Like many women, all I wanted was a big wedding and to look like a princess in a billowing white dress, long flowing veil, a huge bunch of long-stemmed red roses to match my red lipstick and a sparkling tiara. I desperately wanted to belong to someone, to have the security and the status of being a ‘Mrs’.

Michael didn't want to get married at all. To him it was a constraint, and could go wrong like his parents' marriage had. He became restless and wanted to travel the world. I found the idea daunting and at first dismissed it. Then one morning, tired of the daily work routine, I agreed. We left for a six-month overseas trip. Tears trickled down my face at the airport as I waved goodbye to my parents. It felt like I would be away for an eternity.
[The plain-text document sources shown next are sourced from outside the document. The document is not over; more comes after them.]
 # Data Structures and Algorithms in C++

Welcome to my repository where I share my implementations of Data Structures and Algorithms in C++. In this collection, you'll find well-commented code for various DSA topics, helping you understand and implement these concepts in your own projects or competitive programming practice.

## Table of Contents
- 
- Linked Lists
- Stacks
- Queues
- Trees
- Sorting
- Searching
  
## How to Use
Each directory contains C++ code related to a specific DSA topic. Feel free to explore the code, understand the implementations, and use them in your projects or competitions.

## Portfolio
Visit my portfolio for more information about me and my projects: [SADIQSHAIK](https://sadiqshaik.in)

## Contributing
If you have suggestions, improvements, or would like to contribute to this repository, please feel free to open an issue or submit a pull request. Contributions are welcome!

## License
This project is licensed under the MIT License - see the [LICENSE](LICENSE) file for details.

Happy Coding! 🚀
Michael and I spent a month in America, three months working in London, and the remainder of the time travelling around Scotland, Ireland and western Europe. On the way home, we stopped over in Bangkok. We both enjoyed visiting new places and sharing new experiences, but it was overshadowed by my unsettling feelings about wanting to get married. I wasn't satisfied with our relationship. I wanted more commitment and didn't see much point in staying together if I wasn't going to get it. Even during the trip, I complained bitterly about not being married, while my friends from school and university all experienced that joy. In the end my persistence and Michael's fear of abandonment won. He proposed to me in Munich, despite his concern about the impact marriage would have on his life.

‘It doesn't have to change anything,’ I reassured him. ‘We can still keep having fun and going out.’
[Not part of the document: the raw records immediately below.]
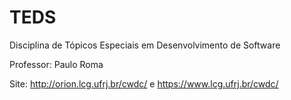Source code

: # TEDS
Disciplina de Tópicos Especiais em Desenvolvimento de Software

Professor: Paulo Roma

Site: http://orion.lcg.ufrj.br/cwdc/ e https://www.lcg.ufrj.br/cwdc/
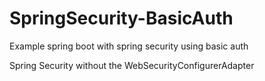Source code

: # SpringSecurity-BasicAuth
Example spring boot with spring security using basic auth

Spring Security without the WebSecurityConfigurerAdapter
Secretly, I hoped it would bring more stability into our lives.

Seven years after we met, with me at 25 and Michael 28, I had the wedding I wanted, in the same church my parents were married almost 30 years earlier. I was elated.

If I thought marriage would solve all of Michael's problems, I was wrong. An injurious cloud of nightclubs, parties, drugs and alcohol constantly intruded on our life. My initial curious participation gradually gave away to resentment, and I struggled to keep my emotions and life in order. There was no place for such a lifestyle in the accounting office I worked in. Neither could I share it with my conservative friends and family. I felt torn. Who was the real me? Where did I fit in?

Surprisingly, Michael and I continued to do well at work. Another of his fears was not having enough money, which drove him to great lengths to succeed. He was constantly stressed about work, and pushed himself very hard. We had a classic double-income-no-kids lifestyle to match: outwardly, we were successful and on track to achieving the conventional Australian dream. We travelled and dined out frequently. We moved into a brand-new townhouse in Melbourne, and accumulated two investment properties in sought-after coastal towns in Queensland. We talked about moving into the property near Noosa and living a simple life. I dreamed of our two kids and carefree, sun-drenched weekends spent at the beach.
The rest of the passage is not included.